--- Data for analysis Enclosed Below ---

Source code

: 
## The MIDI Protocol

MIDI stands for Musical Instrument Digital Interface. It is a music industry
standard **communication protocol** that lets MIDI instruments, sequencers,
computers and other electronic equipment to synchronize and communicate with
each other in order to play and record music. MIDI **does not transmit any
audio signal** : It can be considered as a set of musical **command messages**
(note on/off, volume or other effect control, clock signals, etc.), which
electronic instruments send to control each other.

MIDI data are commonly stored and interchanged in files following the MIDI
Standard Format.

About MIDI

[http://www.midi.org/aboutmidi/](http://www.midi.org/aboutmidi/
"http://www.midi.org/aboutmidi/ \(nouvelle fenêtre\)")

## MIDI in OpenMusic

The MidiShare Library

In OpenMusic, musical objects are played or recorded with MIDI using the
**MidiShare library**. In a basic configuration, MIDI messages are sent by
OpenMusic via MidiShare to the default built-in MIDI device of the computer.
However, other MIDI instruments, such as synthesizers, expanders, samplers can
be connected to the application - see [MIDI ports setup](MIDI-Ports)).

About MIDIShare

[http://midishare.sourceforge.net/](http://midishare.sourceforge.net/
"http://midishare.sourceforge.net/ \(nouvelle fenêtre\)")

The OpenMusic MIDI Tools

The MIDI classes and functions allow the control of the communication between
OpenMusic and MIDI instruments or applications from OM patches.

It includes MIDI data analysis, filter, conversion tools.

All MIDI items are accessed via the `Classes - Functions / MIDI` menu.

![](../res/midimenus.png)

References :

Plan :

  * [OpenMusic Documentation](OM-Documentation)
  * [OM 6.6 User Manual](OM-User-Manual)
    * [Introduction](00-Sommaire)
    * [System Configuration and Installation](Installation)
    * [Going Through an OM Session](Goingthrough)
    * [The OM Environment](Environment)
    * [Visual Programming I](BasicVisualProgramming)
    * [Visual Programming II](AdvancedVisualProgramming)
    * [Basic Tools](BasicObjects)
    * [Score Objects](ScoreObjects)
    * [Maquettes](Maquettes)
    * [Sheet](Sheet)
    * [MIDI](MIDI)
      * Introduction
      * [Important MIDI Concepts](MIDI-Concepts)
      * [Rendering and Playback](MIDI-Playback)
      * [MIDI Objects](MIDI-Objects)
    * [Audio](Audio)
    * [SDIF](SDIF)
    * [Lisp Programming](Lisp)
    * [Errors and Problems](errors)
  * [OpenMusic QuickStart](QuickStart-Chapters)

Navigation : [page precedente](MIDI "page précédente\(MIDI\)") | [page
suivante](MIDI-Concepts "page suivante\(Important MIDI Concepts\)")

--- End of Enclosed Data for analysis ---
--- Data for analysis Enclosed Below ---

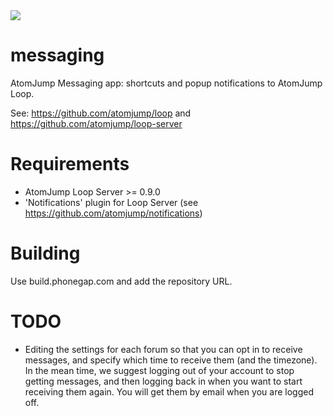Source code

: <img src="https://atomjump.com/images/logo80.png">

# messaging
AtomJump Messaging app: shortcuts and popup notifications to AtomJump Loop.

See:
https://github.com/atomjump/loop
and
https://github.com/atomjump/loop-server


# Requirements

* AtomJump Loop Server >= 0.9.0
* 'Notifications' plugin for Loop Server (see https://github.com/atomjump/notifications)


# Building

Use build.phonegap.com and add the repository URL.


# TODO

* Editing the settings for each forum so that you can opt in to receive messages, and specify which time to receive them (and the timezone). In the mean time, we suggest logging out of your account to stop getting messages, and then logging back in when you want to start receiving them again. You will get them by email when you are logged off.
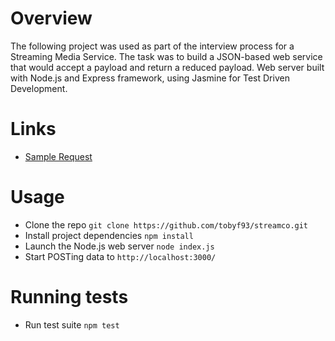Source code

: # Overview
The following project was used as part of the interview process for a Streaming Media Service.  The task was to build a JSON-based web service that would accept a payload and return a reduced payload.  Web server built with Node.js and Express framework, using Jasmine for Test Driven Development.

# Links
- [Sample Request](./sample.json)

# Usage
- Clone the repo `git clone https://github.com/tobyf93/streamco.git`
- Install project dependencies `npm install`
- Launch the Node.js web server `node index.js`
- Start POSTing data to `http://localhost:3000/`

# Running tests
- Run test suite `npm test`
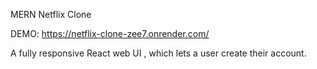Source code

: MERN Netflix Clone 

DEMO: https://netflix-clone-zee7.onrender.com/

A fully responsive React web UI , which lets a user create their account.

--- End of Enclosed Data for analysis ---
--- Data for analysis Enclosed Below ---

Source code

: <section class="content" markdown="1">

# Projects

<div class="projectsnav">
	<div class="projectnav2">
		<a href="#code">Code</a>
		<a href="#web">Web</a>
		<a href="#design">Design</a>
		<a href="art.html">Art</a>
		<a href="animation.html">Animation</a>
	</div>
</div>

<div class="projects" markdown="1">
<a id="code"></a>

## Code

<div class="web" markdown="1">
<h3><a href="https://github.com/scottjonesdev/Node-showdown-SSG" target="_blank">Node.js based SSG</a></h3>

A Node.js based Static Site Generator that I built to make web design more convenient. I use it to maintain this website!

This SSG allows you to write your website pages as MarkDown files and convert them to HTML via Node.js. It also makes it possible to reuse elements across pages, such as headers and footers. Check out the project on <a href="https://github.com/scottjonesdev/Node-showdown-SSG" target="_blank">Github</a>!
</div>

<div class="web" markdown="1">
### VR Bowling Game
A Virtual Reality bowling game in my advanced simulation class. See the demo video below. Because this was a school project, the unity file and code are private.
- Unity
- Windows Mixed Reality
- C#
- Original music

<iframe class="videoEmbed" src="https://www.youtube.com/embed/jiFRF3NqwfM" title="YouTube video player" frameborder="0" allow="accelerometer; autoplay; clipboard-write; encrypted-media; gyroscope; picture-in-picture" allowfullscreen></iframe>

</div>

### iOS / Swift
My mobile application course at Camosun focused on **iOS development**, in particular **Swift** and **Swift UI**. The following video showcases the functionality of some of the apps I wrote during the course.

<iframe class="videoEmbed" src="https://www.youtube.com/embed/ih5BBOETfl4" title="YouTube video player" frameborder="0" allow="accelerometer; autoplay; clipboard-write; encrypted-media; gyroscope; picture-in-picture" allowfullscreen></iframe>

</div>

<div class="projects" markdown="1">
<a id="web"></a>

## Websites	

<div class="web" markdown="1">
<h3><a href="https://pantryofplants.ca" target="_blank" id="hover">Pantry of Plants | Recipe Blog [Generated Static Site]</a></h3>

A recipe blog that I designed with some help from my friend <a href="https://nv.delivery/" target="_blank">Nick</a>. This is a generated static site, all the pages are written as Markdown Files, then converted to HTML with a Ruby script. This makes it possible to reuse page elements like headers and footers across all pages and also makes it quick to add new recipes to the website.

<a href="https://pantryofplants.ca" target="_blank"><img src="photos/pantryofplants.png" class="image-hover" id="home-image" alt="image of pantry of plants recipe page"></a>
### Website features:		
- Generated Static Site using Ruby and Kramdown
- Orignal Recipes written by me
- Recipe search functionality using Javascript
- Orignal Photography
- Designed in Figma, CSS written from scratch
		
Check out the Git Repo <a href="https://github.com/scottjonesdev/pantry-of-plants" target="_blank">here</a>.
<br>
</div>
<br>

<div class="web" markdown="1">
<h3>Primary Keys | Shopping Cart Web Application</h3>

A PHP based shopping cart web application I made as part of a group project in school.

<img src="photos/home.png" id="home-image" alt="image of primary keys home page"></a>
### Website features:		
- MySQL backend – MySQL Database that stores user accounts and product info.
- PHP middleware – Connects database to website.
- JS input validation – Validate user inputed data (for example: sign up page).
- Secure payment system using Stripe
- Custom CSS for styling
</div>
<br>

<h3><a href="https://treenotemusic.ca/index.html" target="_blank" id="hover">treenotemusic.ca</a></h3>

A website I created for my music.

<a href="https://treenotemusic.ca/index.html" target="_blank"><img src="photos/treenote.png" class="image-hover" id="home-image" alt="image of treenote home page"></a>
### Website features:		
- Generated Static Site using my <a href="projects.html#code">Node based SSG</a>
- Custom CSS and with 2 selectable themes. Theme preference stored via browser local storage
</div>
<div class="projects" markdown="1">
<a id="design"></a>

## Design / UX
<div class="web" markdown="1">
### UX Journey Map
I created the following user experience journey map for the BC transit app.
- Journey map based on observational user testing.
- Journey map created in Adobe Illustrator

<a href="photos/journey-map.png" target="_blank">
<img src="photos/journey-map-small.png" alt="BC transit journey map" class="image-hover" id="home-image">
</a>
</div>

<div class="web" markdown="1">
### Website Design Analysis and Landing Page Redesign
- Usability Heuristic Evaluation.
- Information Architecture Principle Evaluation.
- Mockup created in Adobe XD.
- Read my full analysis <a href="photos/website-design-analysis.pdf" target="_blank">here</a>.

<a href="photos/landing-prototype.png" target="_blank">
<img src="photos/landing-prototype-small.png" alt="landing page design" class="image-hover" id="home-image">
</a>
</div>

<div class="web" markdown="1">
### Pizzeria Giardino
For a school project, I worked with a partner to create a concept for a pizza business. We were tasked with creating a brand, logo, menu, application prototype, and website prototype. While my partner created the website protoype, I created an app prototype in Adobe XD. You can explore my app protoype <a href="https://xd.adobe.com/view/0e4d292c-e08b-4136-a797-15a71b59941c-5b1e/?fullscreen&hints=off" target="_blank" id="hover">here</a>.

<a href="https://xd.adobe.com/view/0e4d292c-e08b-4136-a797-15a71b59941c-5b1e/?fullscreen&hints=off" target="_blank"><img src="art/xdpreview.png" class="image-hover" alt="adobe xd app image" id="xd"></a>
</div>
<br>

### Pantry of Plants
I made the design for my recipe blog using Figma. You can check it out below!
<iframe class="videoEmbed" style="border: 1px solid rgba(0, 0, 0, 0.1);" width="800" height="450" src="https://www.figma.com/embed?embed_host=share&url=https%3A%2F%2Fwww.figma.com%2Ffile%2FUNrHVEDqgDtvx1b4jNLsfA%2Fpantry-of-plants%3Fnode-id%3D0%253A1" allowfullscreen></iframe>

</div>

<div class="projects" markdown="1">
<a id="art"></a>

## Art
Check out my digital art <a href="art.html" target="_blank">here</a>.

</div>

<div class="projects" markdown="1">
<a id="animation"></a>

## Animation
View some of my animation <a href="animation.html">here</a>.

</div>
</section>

--- End of Enclosed Data for analysis ---

• Problem to work on
Given the word "showdown", show every line of the records that contains it.

• Output of the task
<h3><a href="https://github.com/scottjonesdev/Node-showdown-SSG" target="_blank">Node.js based SSG</a></h3>
This SSG allows you to write your website pages as MarkDown files and convert them to HTML via Node.js. It also makes it possible to reuse elements across pages, such as headers and footers. Check out the project on <a href="https://github.com/scottjonesdev/Node-showdown-SSG" target="_blank">Github</a>!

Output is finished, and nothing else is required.